*What this task involves*:
Whenever a line below holds the word "credentials", copy that line.

▬▬▬

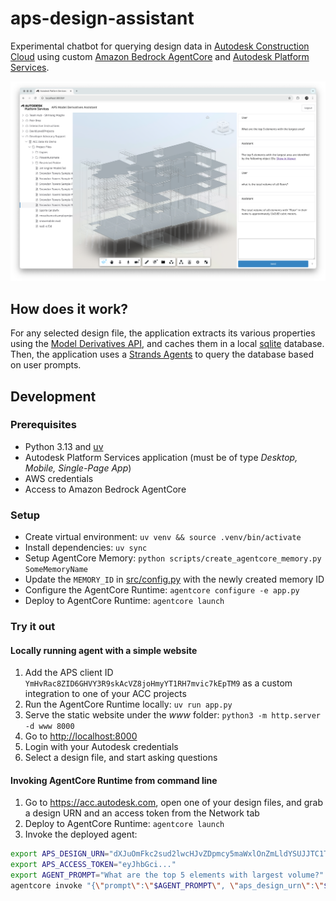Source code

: # aps-design-assistant

Experimental chatbot for querying design data in [Autodesk Construction Cloud](https://construction.autodesk.com/) using custom [Amazon Bedrock AgentCore](https://aws.amazon.com/bedrock/agentcore) and [Autodesk Platform Services](https://aps.autodesk.com).

![Thumbnail](thumbnail.png)

## How does it work?

For any selected design file, the application extracts its various properties using the [Model Derivatives API](https://aps.autodesk.com/en/docs/model-derivative/v2/developers_guide/overview/), and caches them in a local [sqlite](https://www.sqlite.org) database. Then, the application uses a [Strands Agents](https://strandsagents.com/latest) to query the database based on user prompts.

## Development

### Prerequisites

- Python 3.13 and [uv](https://github.com/astral-sh/uv)
- Autodesk Platform Services application (must be of type _Desktop, Mobile, Single-Page App_)
- AWS credentials
- Access to Amazon Bedrock AgentCore

### Setup

- Create virtual environment: `uv venv && source .venv/bin/activate`
- Install dependencies: `uv sync`
- Setup AgentCore Memory: `python scripts/create_agentcore_memory.py SomeMemoryName`
- Update the `MEMORY_ID` in [src/config.py](src/config.py) with the newly created memory ID
- Configure the AgentCore Runtime: `agentcore configure -e app.py`
- Deploy to AgentCore Runtime: `agentcore launch`

### Try it out

#### Locally running agent with a simple website

1. Add the APS client ID `YmHvRac8ZID6GHVY3R9skAcVZ8joHmyYT1RH7mvic7kEpTM9` as a custom integration to one of your ACC projects
2. Run the AgentCore Runtime locally: `uv run app.py`
3. Serve the static website under the _www_ folder: `python3 -m http.server -d www 8000`
4. Go to [http://localhost:8000](http://localhost:8000)
5. Login with your Autodesk credentials
6. Select a design file, and start asking questions

#### Invoking AgentCore Runtime from command line

1. Go to https://acc.autodesk.com, open one of your design files, and grab a design URN and an access token from the Network tab
2. Deploy to AgentCore Runtime: `agentcore launch`
3. Invoke the deployed agent:

```bash
export APS_DESIGN_URN="dXJuOmFkc2sud2lwcHJvZDpmcy5maWxlOnZmLldYSUJJTC1TUUp5LU5ua3FaVjNuSWc_dmVyc2lvbj0x"
export APS_ACCESS_TOKEN="eyJhbGci..."
export AGENT_PROMPT="What are the top 5 elements with largest volume?"
agentcore invoke "{\"prompt\":\"$AGENT_PROMPT\", \"aps_design_urn\":\"$APS_DESIGN_URN\",\"aps_access_token\":\"$APS_ACCESS_TOKEN\"}"
```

▬▬▬

*Response to this task*:
- AWS credentials
5. Login with your Autodesk credentials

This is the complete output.